- Born: 24 June 1983 (age 42) Chambly, Québec, Canada
- Height: 173 cm (5 ft 8 in)
- Weight: 75 kg (165 lb; 11 st 11 lb)
- Position: Goalie
- Caught: Left
- CWHL team Former teams: Les Canadiennes de Montreal Montreal Stars (CWHL); Montreal Carabins (CIAU); McGill Martlets (CIAU);
- Playing career: 2002–present

= Catherine Herron =

Canadian ice hockey player

Catherine Herron (born 24 June 1983) is a Canadian ice hockey goalie and coach.

==Biography==

===Early life===
Catherine Herron started playing hockey at the age of 8, encouraged by her uncle, Denis Herron, a goalie who played for the Montreal Canadiens, Pittsburgh Penguins and Kansas City Scouts. She played on boys' teams until the age of 14.

===Playing career===
Herron played 2 seasons (2002–03 and 2003–04) for the St. Lawrence College Patriots in the AA College Women's Hockey League then 4 years with the McGill University Martlets in the Canadian University Championship. In 2009–10, Herron was the first goalkeeper on the inaugural women's hockey team of the University of Montreal Carabins. She played 15 games with a 2.95 average and a .904 save average. She helped the Carabins to finish second in their division, earning a position in the playoffs at the end of the season.

Herron began playing for the Montreal Stars in the 2010–11 season of the Canadian Women's Hockey League (CWHL). Herron was substitute goalkeeper and played 3 games for the Stars with an average save of 0.941. In her second season (2011–12) she defended the Stars' net in 4 games, averaging 2.27.

===Coaching career===
In the 2015–16 season, Herron coached the goalkeepers of the St. Lawrence College Patriots.
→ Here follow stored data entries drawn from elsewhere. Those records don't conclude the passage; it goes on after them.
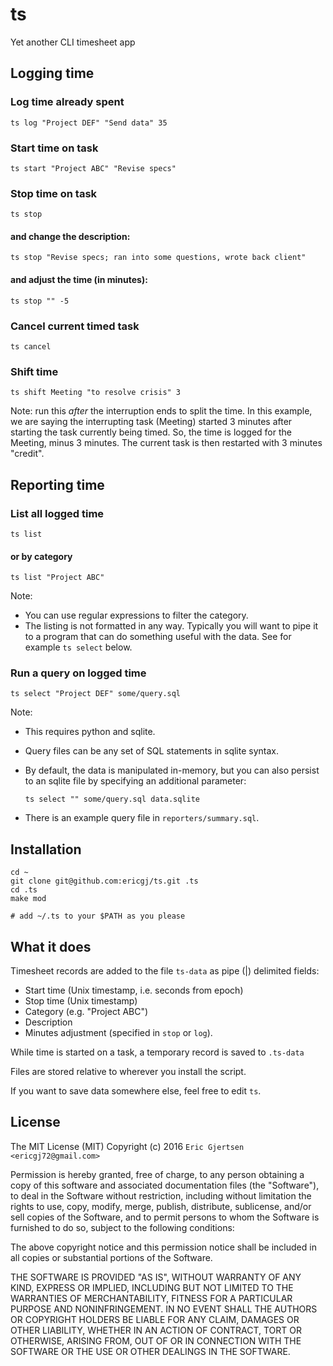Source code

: # ts

Yet another CLI timesheet app

## Logging time

### Log time already spent
    ts log "Project DEF" "Send data" 35

    
### Start time on task
    ts start "Project ABC" "Revise specs"

  
### Stop time on task
    ts stop

#### and change the description:

    ts stop "Revise specs; ran into some questions, wrote back client"

#### and adjust the time (in minutes):
    
    ts stop "" -5


### Cancel current timed task
    ts cancel


### Shift time
    ts shift Meeting "to resolve crisis" 3

Note: run this _after_ the interruption ends to split the time.  In this
example, we are saying the interrupting task (Meeting) started 3 minutes
after starting the task currently being timed. So, the time is logged for the
Meeting, minus 3 minutes. The current task is then restarted with 3 minutes
"credit".


## Reporting time

### List all logged time
    ts list

#### or by category
    ts list "Project ABC"

Note:
  - You can use regular expressions to filter the category.
  - The listing is not formatted in any way. Typically you will want to pipe it
    to a program that can do something useful with the data. See for example
    `ts select` below.


### Run a query on logged time
    ts select "Project DEF" some/query.sql

Note: 
  - This requires python and sqlite. 
  - Query files can be any set of SQL statements in sqlite syntax.
  - By default, the data is manipulated in-memory, but you can also persist 
    to an sqlite file by specifying an additional parameter:

        ts select "" some/query.sql data.sqlite

  - There is an example query file in `reporters/summary.sql`.


## Installation

    cd ~
    git clone git@github.com:ericgj/ts.git .ts
    cd .ts
    make mod

    # add ~/.ts to your $PATH as you please


## What it does

Timesheet records are added to the file `ts-data` as pipe (|) delimited fields:

  - Start time (Unix timestamp, i.e. seconds from epoch)
  - Stop time (Unix timestamp)
  - Category (e.g. "Project ABC")
  - Description
  - Minutes adjustment (specified in `stop` or `log`).

While time is started on a task, a temporary record is saved to `.ts-data`

Files are stored relative to wherever you install the script.

If you want to save data somewhere else, feel free to edit `ts`.


## License

The MIT License (MIT) Copyright (c) 2016 `Eric Gjertsen <ericgj72@gmail.com>`

Permission is hereby granted, free of charge, to any person obtaining a
copy of this software and associated documentation files (the "Software"),
to deal in the Software without restriction, including without limitation the
rights to use, copy, modify, merge, publish, distribute, sublicense, and/or
sell copies of the Software, and to permit persons to whom the Software is
furnished to do so, subject to the following conditions:

The above copyright notice and this permission notice shall be included in
all copies or substantial portions of the Software.

THE SOFTWARE IS PROVIDED "AS IS", WITHOUT WARRANTY OF ANY KIND, EXPRESS OR
IMPLIED, INCLUDING BUT NOT LIMITED TO THE WARRANTIES OF MERCHANTABILITY,
FITNESS FOR A PARTICULAR PURPOSE AND NONINFRINGEMENT. IN NO EVENT SHALL
THE AUTHORS OR COPYRIGHT HOLDERS BE LIABLE FOR ANY CLAIM, DAMAGES OR OTHER
LIABILITY, WHETHER IN AN ACTION OF CONTRACT, TORT OR OTHERWISE, ARISING FROM,
OUT OF OR IN CONNECTION WITH THE SOFTWARE OR THE USE OR OTHER DEALINGS IN
THE SOFTWARE.

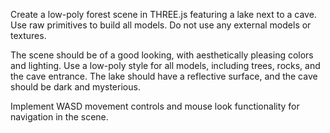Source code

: Create a low-poly forest scene in THREE.js featuring a lake next to a cave. Use raw primitives to build all models. Do not use any external models or textures.

The scene should be of a good looking, with aesthetically pleasing colors and lighting. Use a low-poly style for all models, including trees, rocks, and the cave entrance. The lake should have a reflective surface, and the cave should be dark and mysterious.

Implement WASD movement controls and mouse look functionality for navigation in the scene.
==Honours and distinctions==
- 2-time Clarkson Cup Champion (2011 and 2012)
- 2 regular-season championships in the CWHL (2010–11) and (2011–12).
- In 2009–10 she earned the title of Player of the Year of the Carabins of the University of Montreal
- In 2004–2005 she was named to the Canadian University Championship Rookie Team as she played with the McGill Martlets.
- In 2003–2004 she was voted the RSEQ's player of the year and on the first team of college stars while playing for the St. Lawrence College Patriots.